Items listed in a dataset:
┌──
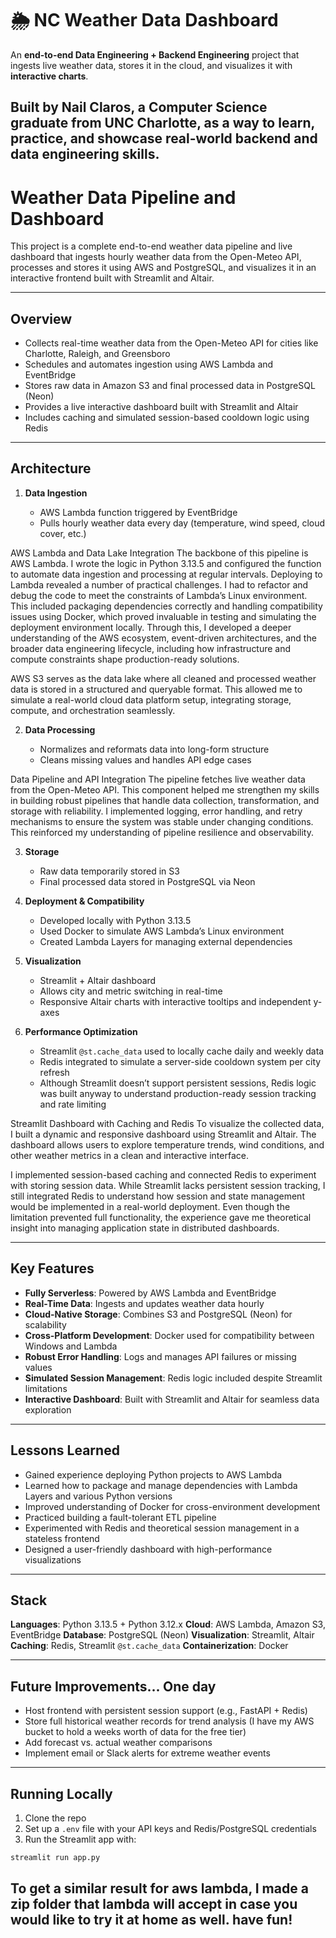 
# 🌦 NC Weather Data Dashboard

An **end-to-end Data Engineering + Backend Engineering** project that ingests live weather data, stores it in the cloud, and visualizes it with **interactive charts**.

Built by **Nail Claros**, a Computer Science graduate from UNC Charlotte, as a way to **learn, practice, and showcase** real-world backend and data engineering skills.
---

# Weather Data Pipeline and Dashboard

This project is a complete end-to-end weather data pipeline and live dashboard that ingests hourly weather data from the Open-Meteo API, processes and stores it using AWS and PostgreSQL, and visualizes it in an interactive frontend built with Streamlit and Altair.

---

## Overview

* Collects real-time weather data from the Open-Meteo API for cities like Charlotte, Raleigh, and Greensboro
* Schedules and automates ingestion using AWS Lambda and EventBridge
* Stores raw data in Amazon S3 and final processed data in PostgreSQL (Neon)
* Provides a live interactive dashboard built with Streamlit and Altair
* Includes caching and simulated session-based cooldown logic using Redis

---

## Architecture

1. **Data Ingestion**

   * AWS Lambda function triggered by EventBridge
   * Pulls hourly weather data every day (temperature, wind speed, cloud cover, etc.)

AWS Lambda and Data Lake Integration
The backbone of this pipeline is AWS Lambda. I wrote the logic in Python 3.13.5 and configured the function to automate data ingestion and processing at regular intervals. Deploying to Lambda revealed a number of practical challenges. I had to refactor and debug the code to meet the constraints of Lambda’s Linux environment. This included packaging dependencies correctly and handling compatibility issues using Docker, which proved invaluable in testing and simulating the deployment environment locally. Through this, I developed a deeper understanding of the AWS ecosystem, event-driven architectures, and the broader data engineering lifecycle, including how infrastructure and compute constraints shape production-ready solutions.

AWS S3 serves as the data lake where all cleaned and processed weather data is stored in a structured and queryable format. This allowed me to simulate a real-world cloud data platform setup, integrating storage, compute, and orchestration seamlessly.

2. **Data Processing**

   * Normalizes and reformats data into long-form structure
   * Cleans missing values and handles API edge cases

Data Pipeline and API Integration
The pipeline fetches live weather data from the Open-Meteo API. This component helped me strengthen my skills in building robust pipelines that handle data collection, transformation, and storage with reliability. I implemented logging, error handling, and retry mechanisms to ensure the system was stable under changing conditions. This reinforced my understanding of pipeline resilience and observability.

3. **Storage**

   * Raw data temporarily stored in S3
   * Final processed data stored in PostgreSQL via Neon

4. **Deployment & Compatibility**

   * Developed locally with Python 3.13.5
   * Used Docker to simulate AWS Lambda’s Linux environment
   * Created Lambda Layers for managing external dependencies

5. **Visualization**

   * Streamlit + Altair dashboard
   * Allows city and metric switching in real-time
   * Responsive Altair charts with interactive tooltips and independent y-axes

6. **Performance Optimization**

   * Streamlit `@st.cache_data` used to locally cache daily and weekly data
   * Redis integrated to simulate a server-side cooldown system per city refresh
   * Although Streamlit doesn’t support persistent sessions, Redis logic was built anyway to understand production-ready session tracking and rate limiting

Streamlit Dashboard with Caching and Redis
To visualize the collected data, I built a dynamic and responsive dashboard using Streamlit and Altair. The dashboard allows users to explore temperature trends, wind conditions, and other weather metrics in a clean and interactive interface.

I implemented session-based caching and connected Redis to experiment with storing session data. While Streamlit lacks persistent session tracking, I still integrated Redis to understand how session and state management would be implemented in a real-world deployment. Even though the limitation prevented full functionality, the experience gave me theoretical insight into managing application state in distributed dashboards.

---

## Key Features

* **Fully Serverless**: Powered by AWS Lambda and EventBridge
* **Real-Time Data**: Ingests and updates weather data hourly
* **Cloud-Native Storage**: Combines S3 and PostgreSQL (Neon) for scalability
* **Cross-Platform Development**: Docker used for compatibility between Windows and Lambda
* **Robust Error Handling**: Logs and manages API failures or missing values
* **Simulated Session Management**: Redis logic included despite Streamlit limitations
* **Interactive Dashboard**: Built with Streamlit and Altair for seamless data exploration

---

## Lessons Learned

* Gained experience deploying Python projects to AWS Lambda
* Learned how to package and manage dependencies with Lambda Layers and various Python versions
* Improved understanding of Docker for cross-environment development
* Practiced building a fault-tolerant ETL pipeline
* Experimented with Redis and theoretical session management in a stateless frontend
* Designed a user-friendly dashboard with high-performance visualizations

---

## Stack

**Languages**: Python 3.13.5 + Python 3.12.x
**Cloud**: AWS Lambda, Amazon S3, EventBridge
**Database**: PostgreSQL (Neon)
**Visualization**: Streamlit, Altair
**Caching**: Redis, Streamlit `@st.cache_data`
**Containerization**: Docker

---

## Future Improvements... One day

* Host frontend with persistent session support (e.g., FastAPI + Redis)
* Store full historical weather records for trend analysis (I have my AWS bucket to hold a weeks worth of data for the free tier)
* Add forecast vs. actual weather comparisons
* Implement email or Slack alerts for extreme weather events

---

## Running Locally

1. Clone the repo
2. Set up a `.env` file with your API keys and Redis/PostgreSQL credentials
3. Run the Streamlit app with:

```bash
streamlit run app.py
```

## To get a similar result for aws lambda, I made a zip folder that lambda will accept in case you would like to try it at home as well. have fun!
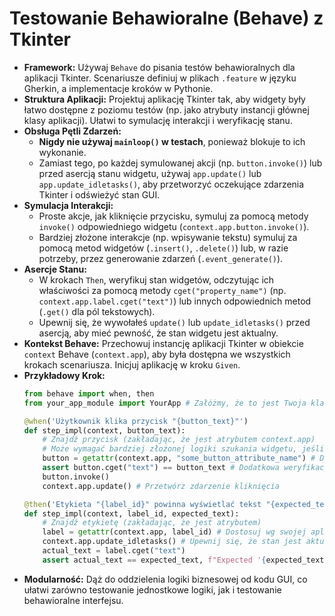 # Testowanie Behawioralne (Behave) z Tkinter

-   **Framework:** Używaj `Behave` do pisania testów behawioralnych dla aplikacji Tkinter. Scenariusze definiuj w plikach `.feature` w języku Gherkin, a implementacje kroków w Pythonie.
-   **Struktura Aplikacji:** Projektuj aplikację Tkinter tak, aby widgety były łatwo dostępne z poziomu testów (np. jako atrybuty instancji głównej klasy aplikacji). Ułatwi to symulację interakcji i weryfikację stanu.
-   **Obsługa Pętli Zdarzeń:**
    -   **Nigdy nie używaj `mainloop()` w testach**, ponieważ blokuje to ich wykonanie.
    -   Zamiast tego, po każdej symulowanej akcji (np. `button.invoke()`) lub przed asercją stanu widgetu, używaj `app.update()` lub `app.update_idletasks()`, aby przetworzyć oczekujące zdarzenia Tkinter i odświeżyć stan GUI.
-   **Symulacja Interakcji:**
    -   Proste akcje, jak kliknięcie przycisku, symuluj za pomocą metody `invoke()` odpowiedniego widgetu (`context.app.button.invoke()`).
    -   Bardziej złożone interakcje (np. wpisywanie tekstu) symuluj za pomocą metod widgetów (`.insert()`, `.delete()`) lub, w razie potrzeby, przez generowanie zdarzeń (`.event_generate()`).
-   **Asercje Stanu:**
    -   W krokach `Then`, weryfikuj stan widgetów, odczytując ich właściwości za pomocą metody `cget("property_name")` (np. `context.app.label.cget("text")`) lub innych odpowiednich metod (`.get()` dla pól tekstowych).
    -   Upewnij się, że wywołałeś `update()` lub `update_idletasks()` przed asercją, aby mieć pewność, że stan widgetu jest aktualny.
-   **Kontekst Behave:** Przechowuj instancję aplikacji Tkinter w obiekcie `context` Behave (`context.app`), aby była dostępna we wszystkich krokach scenariusza. Inicjuj aplikację w kroku `Given`.
-   **Przykładowy Krok:**
    ```python
    from behave import when, then
    from your_app_module import YourApp # Załóżmy, że to jest Twoja klasa aplikacji Tkinter

    @when('Użytkownik klika przycisk "{button_text}"')
    def step_impl(context, button_text):
        # Znajdź przycisk (zakładając, że jest atrybutem context.app)
        # Może wymagać bardziej złożonej logiki szukania widgetu, jeśli nie jest bezpośrednio dostępny
        button = getattr(context.app, "some_button_attribute_name") # Dostosuj wg swojej aplikacji
        assert button.cget("text") == button_text # Dodatkowa weryfikacja
        button.invoke()
        context.app.update() # Przetwórz zdarzenie kliknięcia

    @then('Etykieta "{label_id}" powinna wyświetlać tekst "{expected_text}"')
    def step_impl(context, label_id, expected_text):
        # Znajdź etykietę (zakładając, że jest atrybutem)
        label = getattr(context.app, label_id) # Dostosuj wg swojej aplikacji
        context.app.update_idletasks() # Upewnij się, że stan jest aktualny
        actual_text = label.cget("text")
        assert actual_text == expected_text, f"Expected '{expected_text}', but got '{actual_text}'"

    ```
-   **Modularność:** Dąż do oddzielenia logiki biznesowej od kodu GUI, co ułatwi zarówno testowanie jednostkowe logiki, jak i testowanie behawioralne interfejsu.
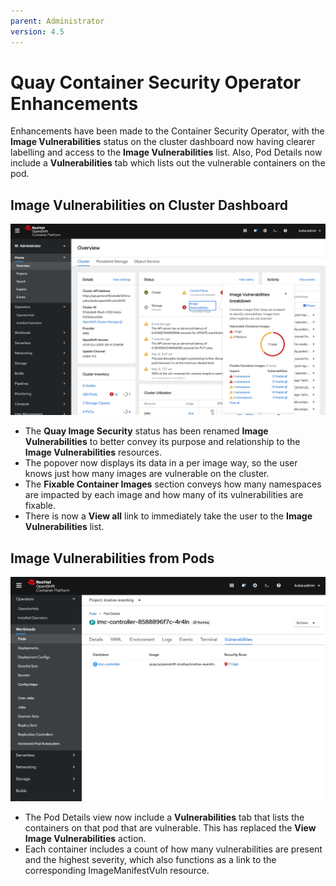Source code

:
 ```yaml
---
parent: Administrator
version: 4.5
---
```


# Quay Container Security Operator Enhancements

Enhancements have been made to the Container Security Operator, with the **Image Vulnerabilities** status on the cluster dashboard now having clearer labelling and access to the **Image Vulnerabilities** list. Also, Pod Details now include a **Vulnerabilities** tab which lists out the vulnerable containers on the pod.

## Image Vulnerabilities on Cluster Dashboard

![Cluster Dashboard Image Vulnerabilities Status](img/imagevulndash45.png)
- The **Quay Image Security** status has been renamed **Image Vulnerabilities** to better convey its purpose and relationship to the **Image Vulnerabilities** resources.
- The popover now displays its data in a per image way, so the user knows just how many images are vulnerable on the cluster.
- The **Fixable Container Images** section conveys how many namespaces are impacted by each image and how many of its vulnerabilities are fixable.
-  There is now a **View all** link to immediately take the user to the **Image Vulnerabilities** list.

## Image Vulnerabilities from Pods

![Cluster Dashboard Image Vulnerabilities Status](img/podvulns.png)
- The Pod Details view now include a **Vulnerabilities** tab that lists the containers on that pod that are vulnerable. This has replaced the **View Image Vulnerabilities** action.
- Each container includes a count of how many vulnerabilities are present and the highest severity, which also functions as a link to the corresponding ImageManifestVuln resource.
└──
Task:
The response must match the data line for line, from its first line through the line with "## Overview", inclusive, and must leave out the pictures.

Expected output:
# 🌦 NC Weather Data Dashboard

An **end-to-end Data Engineering + Backend Engineering** project that ingests live weather data, stores it in the cloud, and visualizes it with **interactive charts**.

Built by **Nail Claros**, a Computer Science graduate from UNC Charlotte, as a way to **learn, practice, and showcase** real-world backend and data engineering skills.
---

# Weather Data Pipeline and Dashboard

This project is a complete end-to-end weather data pipeline and live dashboard that ingests hourly weather data from the Open-Meteo API, processes and stores it using AWS and PostgreSQL, and visualizes it in an interactive frontend built with Streamlit and Altair.

---

## Overview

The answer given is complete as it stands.